ROSALIE, CLEMENTINE ET LES AUTRES
Parmi les jolis films de ce printemps, il y a Rosalie de Stephanie di Giusto. Rosalie est une fraîche jeune femme, élevée dans la Bretagne du XIXe, qui vient d’être mariée par son père à Abel, tenancier d’un café en déclin. Doux minois et yeux de biche, Rosalie a tout pour séduire son bourru de mari, éclopé de la guerre ( celle de 1870), au fond un bon bougre, mais qui ne supporte personne, et surtout pas lui-même.
Seulement voilà, Rosalie a une tare cachée, que son mari découvre le soir de la nuit de noces sous la blanche chemise de nuit: elle souffre d’hirsutisme, une pilosité abondante qui couvre des zones du corps normalement glabres chez les femmes, dos, poitrine, menton. Bref, Rosalie est une femme à barbe, ce qui au XIXe siècle, était considéré comme un phénomène de foire, un freak, au même titre que les nains, les frères siamois, les hommes à tête de chien ou les femmes troncs, tout ce qui faisait le succès de la monstrueuse parade du cirque Barnum.

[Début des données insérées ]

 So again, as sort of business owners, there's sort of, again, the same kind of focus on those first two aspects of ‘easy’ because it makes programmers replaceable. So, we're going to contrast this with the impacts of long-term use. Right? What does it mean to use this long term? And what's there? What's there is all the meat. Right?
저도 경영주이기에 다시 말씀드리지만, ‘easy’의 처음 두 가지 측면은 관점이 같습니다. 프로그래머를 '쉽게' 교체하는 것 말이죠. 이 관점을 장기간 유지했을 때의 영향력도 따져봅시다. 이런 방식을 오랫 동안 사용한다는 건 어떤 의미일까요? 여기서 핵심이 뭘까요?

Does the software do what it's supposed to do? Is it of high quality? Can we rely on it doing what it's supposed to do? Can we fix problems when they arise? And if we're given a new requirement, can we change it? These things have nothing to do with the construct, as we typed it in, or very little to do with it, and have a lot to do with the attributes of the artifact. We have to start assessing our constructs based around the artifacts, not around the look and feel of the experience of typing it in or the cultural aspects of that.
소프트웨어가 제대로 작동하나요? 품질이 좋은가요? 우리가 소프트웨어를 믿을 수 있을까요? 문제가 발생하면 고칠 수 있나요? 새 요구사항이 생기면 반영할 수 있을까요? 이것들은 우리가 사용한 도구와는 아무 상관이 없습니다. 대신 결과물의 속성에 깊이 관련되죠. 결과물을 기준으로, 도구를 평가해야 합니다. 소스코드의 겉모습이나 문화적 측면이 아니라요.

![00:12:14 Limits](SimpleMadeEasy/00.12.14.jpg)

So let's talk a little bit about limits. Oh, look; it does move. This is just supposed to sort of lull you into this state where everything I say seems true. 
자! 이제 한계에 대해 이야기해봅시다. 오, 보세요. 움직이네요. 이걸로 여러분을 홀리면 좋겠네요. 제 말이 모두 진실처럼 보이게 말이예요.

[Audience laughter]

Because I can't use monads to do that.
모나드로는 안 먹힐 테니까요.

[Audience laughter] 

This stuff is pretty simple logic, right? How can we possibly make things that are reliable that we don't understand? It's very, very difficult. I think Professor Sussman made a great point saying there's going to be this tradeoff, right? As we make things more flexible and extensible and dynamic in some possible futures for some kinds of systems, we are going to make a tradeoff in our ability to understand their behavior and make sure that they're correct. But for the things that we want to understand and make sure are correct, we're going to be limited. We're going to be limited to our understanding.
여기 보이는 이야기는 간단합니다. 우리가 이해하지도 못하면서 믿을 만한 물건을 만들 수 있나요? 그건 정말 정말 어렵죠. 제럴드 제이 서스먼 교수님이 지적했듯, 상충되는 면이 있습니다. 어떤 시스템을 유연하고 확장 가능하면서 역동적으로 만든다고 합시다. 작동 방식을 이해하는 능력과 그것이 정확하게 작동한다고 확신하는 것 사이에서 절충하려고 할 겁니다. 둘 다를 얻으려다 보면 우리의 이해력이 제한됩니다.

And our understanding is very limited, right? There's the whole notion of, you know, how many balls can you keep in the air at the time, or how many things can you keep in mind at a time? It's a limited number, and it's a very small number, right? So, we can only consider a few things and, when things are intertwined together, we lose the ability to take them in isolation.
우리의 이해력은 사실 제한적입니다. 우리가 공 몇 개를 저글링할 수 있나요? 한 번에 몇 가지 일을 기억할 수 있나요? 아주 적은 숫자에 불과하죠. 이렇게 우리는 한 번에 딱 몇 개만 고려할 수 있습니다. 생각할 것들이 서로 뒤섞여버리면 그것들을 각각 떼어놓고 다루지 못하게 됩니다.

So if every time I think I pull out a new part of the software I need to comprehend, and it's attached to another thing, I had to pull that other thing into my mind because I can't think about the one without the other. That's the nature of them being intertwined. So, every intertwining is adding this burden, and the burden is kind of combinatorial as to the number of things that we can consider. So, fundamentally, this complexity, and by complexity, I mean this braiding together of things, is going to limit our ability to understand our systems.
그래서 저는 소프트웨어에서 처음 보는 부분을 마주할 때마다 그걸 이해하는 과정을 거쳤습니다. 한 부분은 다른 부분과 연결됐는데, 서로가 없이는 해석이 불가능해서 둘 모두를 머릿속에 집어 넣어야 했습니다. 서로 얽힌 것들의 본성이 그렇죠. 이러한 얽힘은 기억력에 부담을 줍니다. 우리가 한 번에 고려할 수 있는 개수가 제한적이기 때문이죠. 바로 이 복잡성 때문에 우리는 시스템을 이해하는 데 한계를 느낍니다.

Je ne vous en dis pas plus: sans être un chef-d’oeuvre, le film se laisse voir avec une plaisir certain. On comprend bien le propos de la réalisatrice: traiter de la différence, de la peur de l’autre, de la difficulté à s’éloigner d’un modèle qui nous est imposé de l’extérieur; difficulté à être soi, malgré les autres et malgré les injonctions multiples à normaliser les corps. «Nous sommes tous des cas à part» dit une religieuse dans le film ( ce qui ne l’empêche pas d’exclure Rosalie de son droit à avoir une vie de mère). Les êtres singuliers interrogent, surprennent, dérangent.